Here are 9 simple post training stretches you can do to maximize your recovery:
In a lunge position, drive back hip through to feel a stretch in the front of the back hip. Keep the back straight.
Feel stretch around bum of front leg. To increase the stretch lean forward with elbows and forearms resting on the floor.
Keeping knees as bent as you need to hold onto your toes, then drive your bottom up toward the ceiling to feel a stretch in your hamstrings. Keeping your knees locking straight means that you will be stretching your back so keeping knees soft targets the hamstrings specifically.
Sitting on floor, one leg out straight out leg bent over the straight one. Rotate towards your bent leg using your arm to pull yourself around more. Feel the stretch in the middle of your back.

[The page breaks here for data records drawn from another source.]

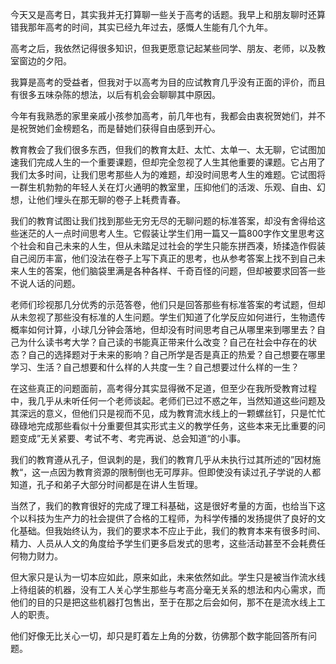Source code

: 今天又是高考日，其实我并无打算聊一些关于高考的话题。我早上和朋友聊时还算错我那年高考的时间，其实已经九年过去，感慨人生能有几个九年。

高考之后，我依然记得很多知识，但我更愿意记起某些同学、朋友、老师，以及教室窗边的夕阳。

我算是高考的受益者，但我对于以高考为目的应试教育几乎没有正面的评价，而且有很多五味杂陈的想法，以后有机会会聊聊其中原因。

今年有我熟悉的家里亲戚小孩参加高考，前几年也有，我都会由衷祝贺她们，并不是祝贺她们金榜题名，而是替她们获得自由感到开心。

教育教会了我们很多东西，但我们的教育太赶、太忙、太单一、太无聊，它试图加速我们完成人生的一个重要课题，但却完全忽视了人生其他重要的课题。它占用了我们太多时间，让我们思考那些人为的难题，却没时间思考人生的难题。它试图将一群生机勃勃的年轻人关在灯火通明的教室里，压抑他们的活泼、乐观、自由、幻想，让他们埋头在那无聊的卷子上耗费青春。

我们的教育试图让我们找到那些无穷无尽的无聊问题的标准答案，却没有舍得给这些迷茫的人一点时间思考人生。它假装让学生们用一篇又一篇800字作文里思考这个社会和自己未来的人生，但从未踏足过社会的学生只能东拼西凑，矫揉造作假装自己阅历丰富，他们没法在卷子上写下真正的思考，也从参考答案上找不到自己未来人生的答案，他们脑袋里满是各种各样、千奇百怪的问题，但却被要求回答一些不说人话的问题。

老师们珍视那几分优秀的示范答卷，他们只是回答那些有标准答案的考试题，但却从未忽视了那些没有标准的人生问题。学生们知道了化学反应如何进行，生物遗传概率如何计算，小球几分钟会落地，但却没有时间思考自己从哪里来到哪里去？自己为什么读书考大学？自己读的书能真正带来什么改变？自己在社会中存在的状态？自己的选择题对于未来的影响？自己所学是否是真正的热爱？自己想要在哪里学习、生活？自己想要和什么样的人共度一生？自己想要过什么样的一生？

在这些真正的问题面前，高考得分其实显得微不足道，但至少在我所受教育过程中，我几乎从未听任何一个老师谈起。老师们已过不惑之年，当然知道这些问题及其深远的意义，但他们只是视而不见，成为教育流水线上的一颗螺丝钉，只是忙忙碌碌地完成那些看似十分重要但其实形式主义的教学任务，这些本来无比重要的问题变成”无关紧要、考试不考、考完再说、总会知道“的小事。

我们的教育遵从孔子，但讽刺的是，我们的教育几乎从未执行过其所述的”因材施教“，这一点因为教育资源的限制倒也无可厚非。但即使没有读过孔子学说的人都知道，孔子和弟子大部分时间都是在讲人生哲理。

当然了，我们的教育很好的完成了理工科基础，这是很好考量的方面，也给当下这个以科技为生产力的社会提供了合格的工程师，为科学传播的发扬提供了良好的文化基础。但我始终认为，我们的要求本不应止于此，我们的教育本来有很多时间、精力、人员从人文的角度给予学生们更多启发式的思考，这些活动甚至不会耗费任何物力财力。

但大家只是认为一切本应如此，原来如此，未来依然如此。学生只是被当作流水线上待组装的机器，没有工人关心学生那些与考高分毫无关系的想法和内心需求，而他们的目的只是把这些机器打包售出，至于在那之后会如何，那不在是流水线上工人的职责。

他们好像无比关心一切，却只是盯着左上角的分数，彷佛那个数字能回答所有问题。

Standing in a corner, arms out to the side, push your chest into the wall to feel a stretch across your chest and should feel your back straighten out.
Foot on chair behind, keep body up tall and push pelvis forwards to feels stretch across front of your thigh. An alternative is standing with heel to bum holding onto your foot.
Standing front leg bent and back leg straight and weight forwards. Then repeat with back leg slightly bent for a stretch lower down the calf. Also can try off the edge of a step.
If you have a foam roller
Lie with roller across back. Use the roller as a pivot to arch your back. Then repeat as different points down the spine
Roll up and down the outside of the leg. Offload weight onto your arms or other legs if too sore – aiming to increase the weight onto the roller over time.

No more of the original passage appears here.